Two EECS Professors Named Intel 2020 Outstanding Researchers

Tomás Palacios and Jonathan Ragan-Kelley

From left to right: Tomás Palacios and Jonathan Ragan-Kelley

Two EECS professors have been honored with the Intel 2020 Outstanding Researcher Awards. Tomás Palacios, Director of the 6-A MEng Thesis Program and Professor of Electrical Engineering, and Jonathan Ragan-Kelley, the Esther and Harold E. Edgerton Career Development Assistant Professor of EECS, were among the 18 researchers recognized on February 17th for their contributions advancing emerging innovative technologies.

Palacios was recognized for his work on Wide-Bandgap pFETs: Materials, Devices, and Circuits, conducted with Professors Debdeep Jena, Huili (Grace) Xing, and Alyosha Molnar of Cornell University (also recognized by the Intel Award). Of their work, the award organizers stated “the team seeks a high-performance wide-bandgap PMOS solution for use in RF, power electronics, or digital/analog applications. The team looks to provide a holistic pFET solution through materials innovations, device processing, fabrication, and testing, as well as the development of transport and device physics and compact models, circuit models, and demonstration.”
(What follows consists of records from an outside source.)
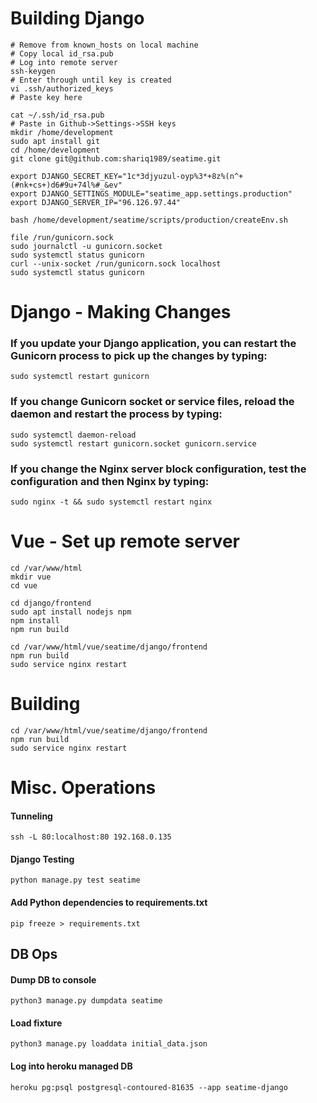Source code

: # Building Django
	# Remove from known_hosts on local machine
	# Copy local id_rsa.pub
	# Log into remote server
	ssh-keygen
	# Enter through until key is created
	vi .ssh/authorized_keys
	# Paste key here
	
	cat ~/.ssh/id_rsa.pub
	# Paste in Github->Settings->SSH keys
	mkdir /home/development
	sudo apt install git
	cd /home/development
	git clone git@github.com:shariq1989/seatime.git
		
	export DJANGO_SECRET_KEY="1c*3djyuzul-oyp%3*+8z%(n^+(#nk+cs+)d6#9u+74l%#_&ev"	
	export DJANGO_SETTINGS_MODULE="seatime_app.settings.production"
	export DJANGO_SERVER_IP="96.126.97.44"
	
	bash /home/development/seatime/scripts/production/createEnv.sh
	
	file /run/gunicorn.sock
	sudo journalctl -u gunicorn.socket
	sudo systemctl status gunicorn
	curl --unix-socket /run/gunicorn.sock localhost
	sudo systemctl status gunicorn

# Django - Making Changes
### If you update your Django application, you can restart the Gunicorn process to pick up the changes by typing:

    sudo systemctl restart gunicorn

### If you change Gunicorn socket or service files, reload the daemon and restart the process by typing:

    sudo systemctl daemon-reload
    sudo systemctl restart gunicorn.socket gunicorn.service

### If you change the Nginx server block configuration, test the configuration and then Nginx by typing:

    sudo nginx -t && sudo systemctl restart nginx


# Vue - Set up remote server
	cd /var/www/html
	mkdir vue
	cd vue

	cd django/frontend
	sudo apt install nodejs npm
	npm install
	npm run build
	
	cd /var/www/html/vue/seatime/django/frontend
	npm run build
	sudo service nginx restart

# Building
	cd /var/www/html/vue/seatime/django/frontend
	npm run build
	sudo service nginx restart

# Misc. Operations
#### Tunneling
	ssh -L 80:localhost:80 192.168.0.135
#### Django Testing
	python manage.py test seatime
#### Add Python dependencies to requirements.txt
	pip freeze > requirements.txt	
## DB Ops
#### Dump DB to console 
    python3 manage.py dumpdata seatime
#### Load fixture
    python3 manage.py loaddata initial_data.json
#### Log into heroku managed DB
    heroku pg:psql postgresql-contoured-81635 --app seatime-django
Tomás Palacios studied Electronics at the Polytechnic University of Madrid before receiving his MS and PhD degrees in Electrical Engineering from the University of California, Santa Barbara (UCSB) in 2004 and 2006, respectively. Palacios joined the Institute for Systems based on Optoelectronics and Microtechnology (ISOM) in Spain, before working in the Microelectronics Group of the European Organization for Nuclear Research (CERN, Geneva) and then the University of California at Santa Barbara. A member of the MIT faculty since 2006, Palacios is affiliated with the Microsystems Technology Laboratory (MTL), where his research group works on advanced electronic devices based on new semiconductors; high frequency and high voltage electronics; high-temperature and ubiquitous or large-area electronics; digital electronics in a post-Si scenario; and new concepts for biosensors and energy harvesting devices.
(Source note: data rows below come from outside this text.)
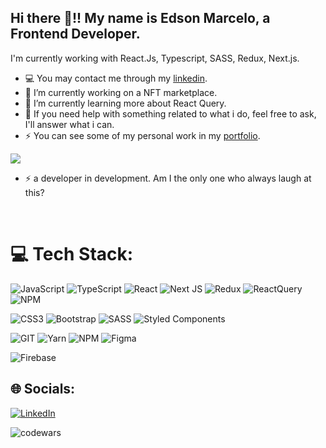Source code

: ## Hi there  👋!! My name is Edson Marcelo, a Frontend Developer.

I'm currently working with React.Js, Typescript, SASS, Redux, Next.js.

-  💻 You may contact me through my [linkedin](https://www.linkedin.com/in/edson-marcelo79/).
-  🔭 I’m currently working on a NFT marketplace.
-  🌱 I’m currently learning more about React Query.
-  💬 If you need help with something related to what i do, feel free to ask, I'll answer what i can.
-  ⚡ You can see some of my personal work in my [portfolio](https://www.edsonmarcelo.com.br/).

![](https://github-readme-stats.vercel.app/api/top-langs/?username=Eddi3ms&theme=dracula&hide_border=true&include_all_commits=false&count_private=true&layout=compact)

-  ⚡ a developer in development. Am I the only one who always laugh at this?
 
<br>

# 💻 Tech Stack:
![JavaScript](https://img.shields.io/badge/javascript-%23323330.svg?style=for-the-badge&logo=javascript&logoColor=%23F7DF1E)
![TypeScript](https://img.shields.io/badge/typescript-%23007ACC.svg?style=for-the-badge&logo=typescript&logoColor=white)
![React](https://img.shields.io/badge/react-%2320232a.svg?style=for-the-badge&logo=react&logoColor=%2361DAFB)
![Next JS](https://img.shields.io/badge/Next-black?style=for-the-badge&logo=next.js&logoColor=white)
![Redux](https://img.shields.io/badge/redux-%23593d88.svg?style=for-the-badge&logo=redux&logoColor=white)
![ReactQuery](https://img.shields.io/badge/react--query-%23F27E1E.svg?style=for-the-badge&logo=react-query&logoColor=white)
![NPM](https://img.shields.io/badge/Context--API-%23F24E1E.svg?style=for-the-badge&logo=context-api&logoColor=white)



![CSS3](https://img.shields.io/badge/css3-%231572B6.svg?style=for-the-badge&logo=css3&logoColor=white)
![Bootstrap](https://img.shields.io/badge/bootstrap-%23563D7C.svg?style=for-the-badge&logo=bootstrap&logoColor=white)
![SASS](https://img.shields.io/badge/SASS-hotpink.svg?style=for-the-badge&logo=SASS&logoColor=white)
![Styled Components](https://img.shields.io/badge/styled--components-DB7093?style=for-the-badge&logo=styled-components&logoColor=white)


![GIT](https://img.shields.io/badge/git-%23F24E1E.svg?style=for-the-badge&logo=git&logoColor=white)
![Yarn](https://img.shields.io/badge/yarn-%232C8EBB.svg?style=for-the-badge&logo=yarn&logoColor=white)
![NPM](https://img.shields.io/badge/NPM-%23000000.svg?style=for-the-badge&logo=npm&logoColor=white)
![Figma](https://img.shields.io/badge/figma-%23F27E1E.svg?style=for-the-badge&logo=figma&logoColor=white)


![Firebase](https://img.shields.io/badge/firebase-%23039BE5.svg?style=for-the-badge&logo=firebase)


## 🌐 Socials:
[![LinkedIn](https://img.shields.io/badge/LinkedIn-%230077B5.svg?logo=linkedin&logoColor=white)](https://linkedin.com/in/edson-marcelo79) 


![codewars](https://www.codewars.com/users/Eddi3MS/badges/large)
Ragan-Kelley was recognized for work on Computer Assisted Programming for Heterogenous Architectures (CAPA), conducted with Professor Alvin Cheung, of the University of California,  Berkeley (also honored with the Intel award). The award organizers stated, “Professors Cheung and Ragan-Kelley are developing ARION, a system for compiling programs onto heterogeneous platforms. The team will use verified lifting, which rewrites legacy code into a clean specification, stripping away optimizations that target legacy architectures. This spec, written in a DSL, can then be compiled to new platforms, sometimes with orders of magnitude of speedup in resulting code performance.”
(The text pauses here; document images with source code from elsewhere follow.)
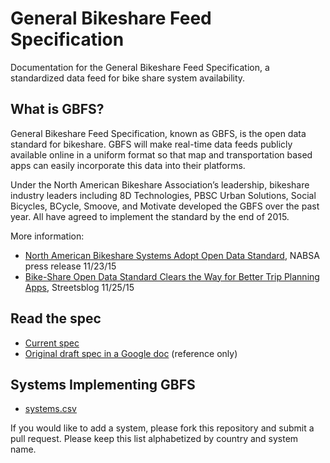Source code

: # General Bikeshare Feed Specification

Documentation for the General Bikeshare Feed Specification, a standardized data feed for bike share system availability.

## What is GBFS?

General Bikeshare Feed Specification, known as GBFS, is the open data standard for bikeshare. GBFS will make real-time data feeds publicly available online in a uniform format so that map and transportation based apps can easily incorporate this data into their platforms.

Under the North American Bikeshare Association’s leadership, bikeshare industry leaders including 8D Technologies, PBSC Urban Solutions, Social Bicycles, BCycle, Smoove, and Motivate developed the GBFS over the past year. All have agreed to implement the standard by the end of 2015.

More information:
* [North American Bikeshare Systems Adopt Open Data Standard](http://us11.campaign-archive1.com/?u=8327d4c9221c755645cd5334f&id=bfc8d7b6f0&e=ec9a6946e8), NABSA press release 11/23/15
* [Bike-Share Open Data Standard Clears the Way for Better Trip Planning Apps](http://www.streetsblog.org/2015/11/25/bike-share-open-data-standard-clears-the-way-for-better-trip-planning-apps/), Streetsblog 11/25/15
 
## Read the spec

* [Current spec](gbfs.md)
* [Original draft spec in a Google doc](https://docs.google.com/document/d/1BQPZCKpem4-n6lUQDD4Mi8E5hNZ0-lhY62IVtWuyhec/edit#heading=h.ic7i1m4gcev7) (reference only)

## Systems Implementing GBFS

* [systems.csv](systems.csv)

If you would like to add a system, please fork this repository and submit a pull request. Please keep this list alphabetized by country and system name.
Jonathan Ragan-Kelley received a PhD and an SM in EECS from MIT and a BS in computer science from Stanford University. He spent time as a postdoc at Stanford before spending a year as a visiting researcher at Google, and two and a half years as an assistant professor of EECS at UC Berkeley. He joined the faculty of MIT as an assistant professor of EECS in January 2020. Ragan-Kelley is affiliated with the Computer Science and Artificial Intelligence Laboratory (CSAIL), where his research focuses on computer graphics, compilers, domain-specific languages, and high-performance systems.